● Given entries:
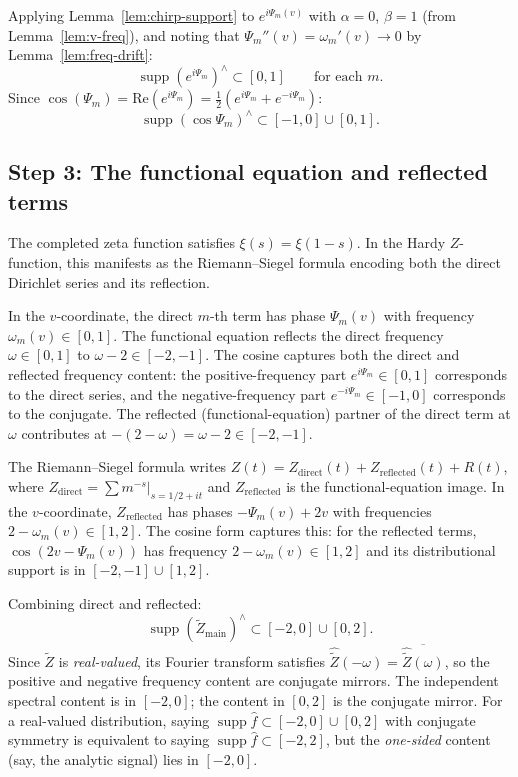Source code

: \documentclass{article}
\newcommand{\tmem}[1]{{\em #1\/}}
\newcommand{\tmop}[1]{\ensuremath{\operatorname{#1}}}
\newcommand{\supp}{\tmop{supp}}
\begin{document}
Applying Lemma~\ref{lem:chirp-support} to $e^{i \Psi_m (v)}$ with $\alpha =
0$, $\beta = 1$ (from Lemma~\ref{lem:v-freq}), and noting that $\Psi_m'' (v) =
\omega_m' (v) \to 0$ by Lemma~\ref{lem:freq-drift}:
\begin{equation}
  \label{eq:direct-support} \supp (e^{i \Psi_m})^{\wedge} \subset [0, 1] 
  \qquad \text{for each } m.
\end{equation}
Since $\cos (\Psi_m) = \mathrm{Re} (e^{i \Psi_m}) = \tfrac{1}{2} (e^{i \Psi_m}
+ e^{- i \Psi_m})$:
\begin{equation}
  \label{eq:cos-support} \supp (\cos \Psi_m)^{\wedge} \subset [- 1, 0] \cup
  [0, 1] .
\end{equation}

\subsection*{Step 3: The functional equation and reflected terms}

The completed zeta function satisfies $\xi (s) = \xi (1 - s)$. In the Hardy
$Z$-function, this manifests as the Riemann--Siegel formula encoding both the
direct Dirichlet series and its reflection.

In the $v$-coordinate, the direct $m$-th term has phase $\Psi_m (v)$ with
frequency $\omega_m (v) \in [0, 1]$. The functional equation reflects the
direct frequency $\omega \in [0, 1]$ to $\omega - 2 \in [- 2, - 1]$. The
cosine captures both the direct and reflected frequency content: the
positive-frequency part $e^{i \Psi_m} \in [0, 1]$ corresponds to the direct
series, and the negative-frequency part $e^{- i \Psi_m} \in [- 1, 0]$
corresponds to the conjugate. The reflected (functional-equation) partner of
the direct term at $\omega$ contributes at $- (2 - \omega) = \omega - 2 \in [-
2, - 1]$.

The Riemann--Siegel formula writes $Z (t) = Z_{\mathrm{direct}} (t) +
Z_{\mathrm{reflected}} (t) + R (t)$, where $Z_{\mathrm{direct}} = \sum m^{- s}
|_{s = 1 / 2 + it}$ and $Z_{\mathrm{reflected}}$ is the functional-equation
image. In the $v$-coordinate, $Z_{\mathrm{reflected}}$ has phases $- \Psi_m
(v) + 2 v$ with frequencies $2 - \omega_m (v) \in [1, 2]$. The cosine form
captures this: for the reflected terms, $\cos (2 v - \Psi_m (v))$ has
frequency $2 - \omega_m (v) \in [1, 2]$ and its distributional support is in
$[- 2, - 1] \cup [1, 2]$.

Combining direct and reflected:
\begin{equation}
  \label{eq:combined-support} \supp (\tilde{Z}_{\mathrm{main}})^{\wedge}
  \subset [- 2, 0] \cup [0, 2] .
\end{equation}
Since $\tilde{Z}$ is {\tmem{real-valued}}, its Fourier transform satisfies
$\widehat{\tilde{Z}} (- \omega) = \overline{\widehat{\tilde{Z}} (\omega)}$, so
the positive and negative frequency content are conjugate mirrors. The
independent spectral content is in $[- 2, 0]$; the content in $[0, 2]$ is the
conjugate mirror. For a real-valued distribution, saying $\supp \hat{f}
\subset [- 2, 0] \cup [0, 2]$ with conjugate symmetry is equivalent to saying
$\supp \hat{f} \subset [- 2, 2]$, but the {\tmem{one-sided}} content (say, the
analytic signal) lies in $[- 2, 0]$.
\end{document}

● Task goal: Drop the images and repeat the data exactly.

● Problem solution:
Source code

: \documentclass{article}
\newcommand{\tmem}[1]{{\em #1\/}}
\newcommand{\tmop}[1]{\ensuremath{\operatorname{#1}}}
\newcommand{\supp}{\tmop{supp}}
\begin{document}
Applying Lemma~\ref{lem:chirp-support} to $e^{i \Psi_m (v)}$ with $\alpha =
0$, $\beta = 1$ (from Lemma~\ref{lem:v-freq}), and noting that $\Psi_m'' (v) =
\omega_m' (v) \to 0$ by Lemma~\ref{lem:freq-drift}:
\begin{equation}
  \label{eq:direct-support} \supp (e^{i \Psi_m})^{\wedge} \subset [0, 1] 
  \qquad \text{for each } m.
\end{equation}
Since $\cos (\Psi_m) = \mathrm{Re} (e^{i \Psi_m}) = \tfrac{1}{2} (e^{i \Psi_m}
+ e^{- i \Psi_m})$:
\begin{equation}
  \label{eq:cos-support} \supp (\cos \Psi_m)^{\wedge} \subset [- 1, 0] \cup
  [0, 1] .
\end{equation}

\subsection*{Step 3: The functional equation and reflected terms}

The completed zeta function satisfies $\xi (s) = \xi (1 - s)$. In the Hardy
$Z$-function, this manifests as the Riemann--Siegel formula encoding both the
direct Dirichlet series and its reflection.

In the $v$-coordinate, the direct $m$-th term has phase $\Psi_m (v)$ with
frequency $\omega_m (v) \in [0, 1]$. The functional equation reflects the
direct frequency $\omega \in [0, 1]$ to $\omega - 2 \in [- 2, - 1]$. The
cosine captures both the direct and reflected frequency content: the
positive-frequency part $e^{i \Psi_m} \in [0, 1]$ corresponds to the direct
series, and the negative-frequency part $e^{- i \Psi_m} \in [- 1, 0]$
corresponds to the conjugate. The reflected (functional-equation) partner of
the direct term at $\omega$ contributes at $- (2 - \omega) = \omega - 2 \in [-
2, - 1]$.

The Riemann--Siegel formula writes $Z (t) = Z_{\mathrm{direct}} (t) +
Z_{\mathrm{reflected}} (t) + R (t)$, where $Z_{\mathrm{direct}} = \sum m^{- s}
|_{s = 1 / 2 + it}$ and $Z_{\mathrm{reflected}}$ is the functional-equation
image. In the $v$-coordinate, $Z_{\mathrm{reflected}}$ has phases $- \Psi_m
(v) + 2 v$ with frequencies $2 - \omega_m (v) \in [1, 2]$. The cosine form
captures this: for the reflected terms, $\cos (2 v - \Psi_m (v))$ has
frequency $2 - \omega_m (v) \in [1, 2]$ and its distributional support is in
$[- 2, - 1] \cup [1, 2]$.

Combining direct and reflected:
\begin{equation}
  \label{eq:combined-support} \supp (\tilde{Z}_{\mathrm{main}})^{\wedge}
  \subset [- 2, 0] \cup [0, 2] .
\end{equation}
Since $\tilde{Z}$ is {\tmem{real-valued}}, its Fourier transform satisfies
$\widehat{\tilde{Z}} (- \omega) = \overline{\widehat{\tilde{Z}} (\omega)}$, so
the positive and negative frequency content are conjugate mirrors. The
independent spectral content is in $[- 2, 0]$; the content in $[0, 2]$ is the
conjugate mirror. For a real-valued distribution, saying $\supp \hat{f}
\subset [- 2, 0] \cup [0, 2]$ with conjugate symmetry is equivalent to saying
$\supp \hat{f} \subset [- 2, 2]$, but the {\tmem{one-sided}} content (say, the
analytic signal) lies in $[- 2, 0]$.
\end{document}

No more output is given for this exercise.